Stored data entries

*** Begin section ***

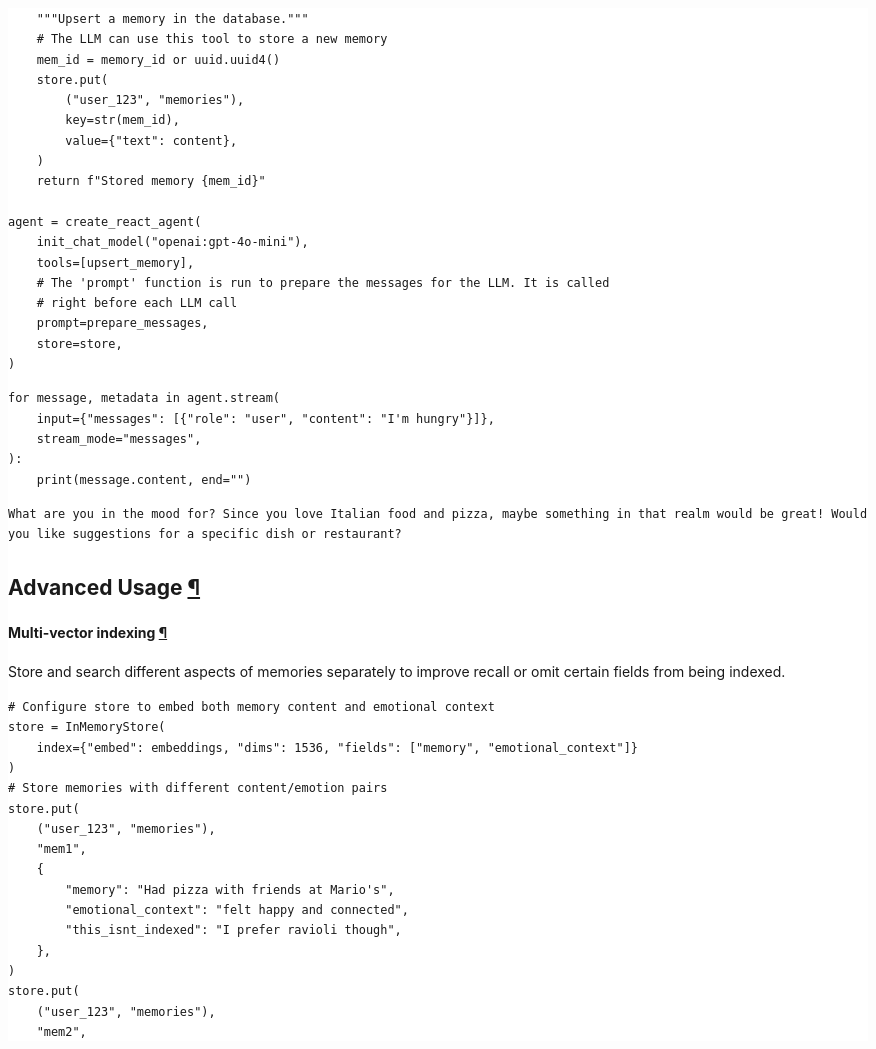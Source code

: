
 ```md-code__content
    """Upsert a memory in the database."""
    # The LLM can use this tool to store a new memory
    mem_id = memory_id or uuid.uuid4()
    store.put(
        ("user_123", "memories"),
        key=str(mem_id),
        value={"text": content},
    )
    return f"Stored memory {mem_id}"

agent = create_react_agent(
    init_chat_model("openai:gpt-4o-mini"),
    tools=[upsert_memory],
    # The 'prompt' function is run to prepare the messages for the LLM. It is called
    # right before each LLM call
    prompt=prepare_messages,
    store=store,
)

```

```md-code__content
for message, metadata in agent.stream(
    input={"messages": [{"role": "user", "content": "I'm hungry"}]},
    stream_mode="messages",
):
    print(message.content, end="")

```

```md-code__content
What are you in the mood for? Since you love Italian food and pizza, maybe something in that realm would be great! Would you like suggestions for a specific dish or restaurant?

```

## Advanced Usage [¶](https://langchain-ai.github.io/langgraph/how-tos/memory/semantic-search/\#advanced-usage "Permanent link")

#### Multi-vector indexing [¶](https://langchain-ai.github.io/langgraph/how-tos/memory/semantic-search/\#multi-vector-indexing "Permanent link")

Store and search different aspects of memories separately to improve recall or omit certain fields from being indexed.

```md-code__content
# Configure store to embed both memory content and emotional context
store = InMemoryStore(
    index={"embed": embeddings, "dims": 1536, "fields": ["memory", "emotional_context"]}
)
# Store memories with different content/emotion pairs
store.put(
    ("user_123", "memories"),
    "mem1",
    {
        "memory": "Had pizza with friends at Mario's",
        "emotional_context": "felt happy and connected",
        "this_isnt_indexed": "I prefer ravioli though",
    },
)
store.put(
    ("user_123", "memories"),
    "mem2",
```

*** End section ***
*** Begin section ***

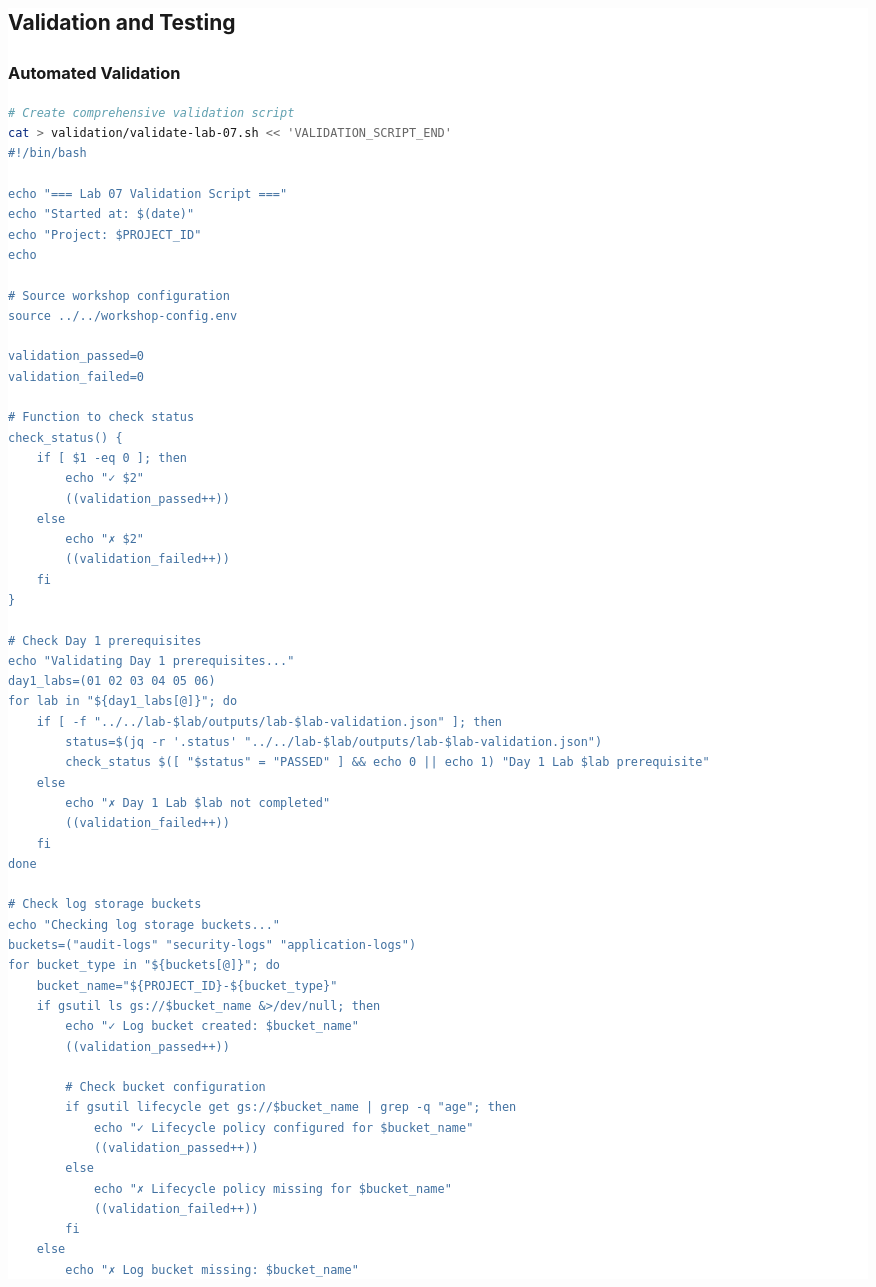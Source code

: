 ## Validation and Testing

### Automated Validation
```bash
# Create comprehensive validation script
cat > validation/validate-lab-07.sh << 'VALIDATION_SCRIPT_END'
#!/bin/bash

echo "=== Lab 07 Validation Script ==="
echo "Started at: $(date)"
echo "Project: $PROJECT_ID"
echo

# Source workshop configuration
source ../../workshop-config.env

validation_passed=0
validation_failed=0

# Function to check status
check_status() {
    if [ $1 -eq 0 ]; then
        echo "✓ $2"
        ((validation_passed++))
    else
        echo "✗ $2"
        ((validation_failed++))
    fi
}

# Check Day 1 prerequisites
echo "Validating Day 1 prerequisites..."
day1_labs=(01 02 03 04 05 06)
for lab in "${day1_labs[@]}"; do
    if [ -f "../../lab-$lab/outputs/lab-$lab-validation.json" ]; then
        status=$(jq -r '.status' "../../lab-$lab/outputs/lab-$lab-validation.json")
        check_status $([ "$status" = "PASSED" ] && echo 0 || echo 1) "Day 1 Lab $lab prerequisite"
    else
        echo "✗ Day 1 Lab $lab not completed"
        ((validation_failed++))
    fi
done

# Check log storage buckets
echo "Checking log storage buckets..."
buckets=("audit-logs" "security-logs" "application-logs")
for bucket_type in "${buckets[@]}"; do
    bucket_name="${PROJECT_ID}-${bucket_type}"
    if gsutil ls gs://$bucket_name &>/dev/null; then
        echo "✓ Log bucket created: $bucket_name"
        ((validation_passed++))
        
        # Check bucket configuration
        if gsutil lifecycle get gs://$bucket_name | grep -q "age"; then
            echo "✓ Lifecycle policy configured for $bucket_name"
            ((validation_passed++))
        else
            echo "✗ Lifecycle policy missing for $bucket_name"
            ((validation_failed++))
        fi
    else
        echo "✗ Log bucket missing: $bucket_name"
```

*** End section ***
*** Begin section ***

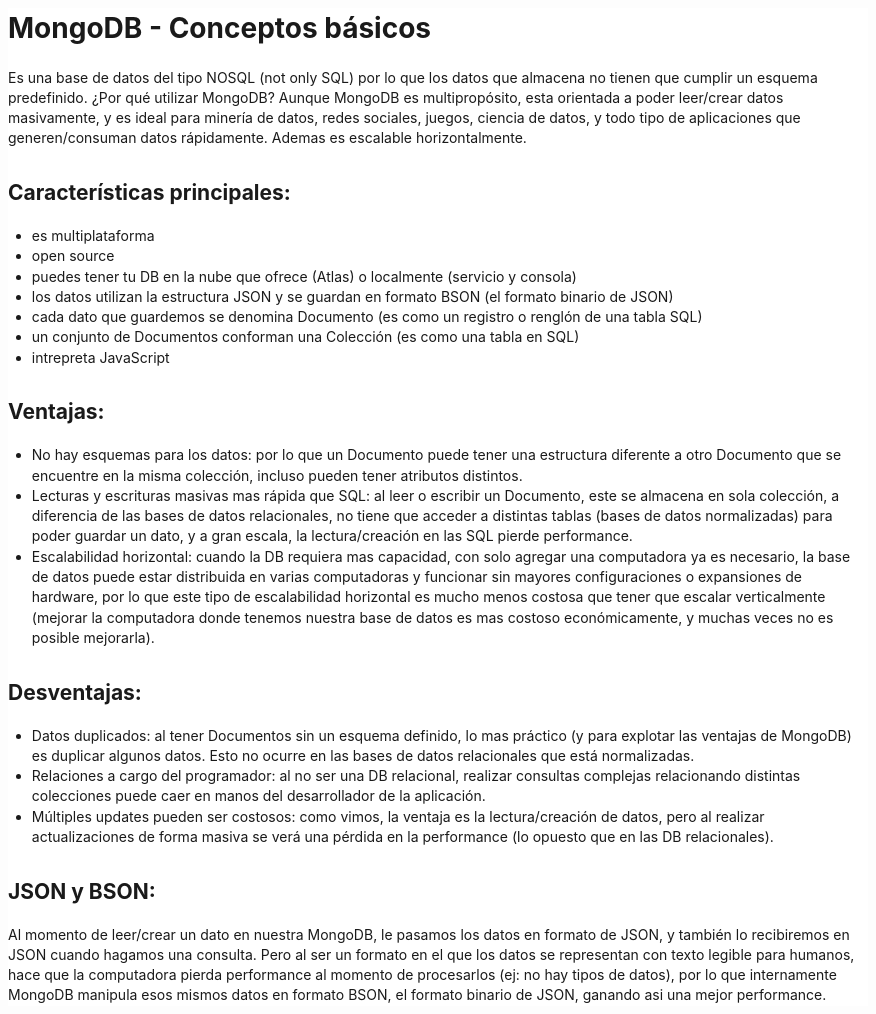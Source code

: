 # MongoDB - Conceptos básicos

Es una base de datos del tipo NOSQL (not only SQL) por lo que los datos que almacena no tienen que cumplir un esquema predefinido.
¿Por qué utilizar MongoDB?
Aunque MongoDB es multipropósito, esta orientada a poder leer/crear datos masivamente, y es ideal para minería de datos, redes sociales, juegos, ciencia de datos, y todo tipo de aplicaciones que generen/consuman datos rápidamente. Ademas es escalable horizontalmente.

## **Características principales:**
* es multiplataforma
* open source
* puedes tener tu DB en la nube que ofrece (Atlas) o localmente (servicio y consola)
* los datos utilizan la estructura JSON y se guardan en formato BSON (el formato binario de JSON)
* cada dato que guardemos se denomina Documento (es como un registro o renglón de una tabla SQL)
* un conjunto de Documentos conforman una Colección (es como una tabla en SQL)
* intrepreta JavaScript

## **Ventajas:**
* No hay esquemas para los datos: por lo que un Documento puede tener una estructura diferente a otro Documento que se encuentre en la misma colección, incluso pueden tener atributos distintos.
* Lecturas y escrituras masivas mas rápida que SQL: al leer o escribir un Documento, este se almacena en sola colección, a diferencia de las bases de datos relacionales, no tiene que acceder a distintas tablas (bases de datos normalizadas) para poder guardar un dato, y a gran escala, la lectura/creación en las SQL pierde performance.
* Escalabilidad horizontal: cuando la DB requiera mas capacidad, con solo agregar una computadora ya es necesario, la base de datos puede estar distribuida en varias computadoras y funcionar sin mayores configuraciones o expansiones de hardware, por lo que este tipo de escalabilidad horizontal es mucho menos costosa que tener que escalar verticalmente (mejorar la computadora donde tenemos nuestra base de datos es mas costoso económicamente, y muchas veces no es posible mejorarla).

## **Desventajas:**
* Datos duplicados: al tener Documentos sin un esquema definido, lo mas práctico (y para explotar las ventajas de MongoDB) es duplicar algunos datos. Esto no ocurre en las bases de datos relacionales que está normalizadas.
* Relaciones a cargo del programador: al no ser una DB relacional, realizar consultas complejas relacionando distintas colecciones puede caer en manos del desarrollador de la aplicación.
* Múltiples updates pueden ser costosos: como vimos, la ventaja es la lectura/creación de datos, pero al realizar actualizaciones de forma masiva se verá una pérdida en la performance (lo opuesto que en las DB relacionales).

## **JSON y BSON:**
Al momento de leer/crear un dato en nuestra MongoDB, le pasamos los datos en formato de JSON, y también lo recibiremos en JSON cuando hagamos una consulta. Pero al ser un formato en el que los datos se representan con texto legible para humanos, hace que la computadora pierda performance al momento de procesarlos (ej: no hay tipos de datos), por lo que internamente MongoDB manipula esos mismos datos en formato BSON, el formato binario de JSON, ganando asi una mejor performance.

*** End section ***

Scan the records for the word "como" and copy every line where it is found.

* cada dato que guardemos se denomina Documento (es como un registro o renglón de una tabla SQL)
* un conjunto de Documentos conforman una Colección (es como una tabla en SQL)
* Múltiples updates pueden ser costosos: como vimos, la ventaja es la lectura/creación de datos, pero al realizar actualizaciones de forma masiva se verá una pérdida en la performance (lo opuesto que en las DB relacionales).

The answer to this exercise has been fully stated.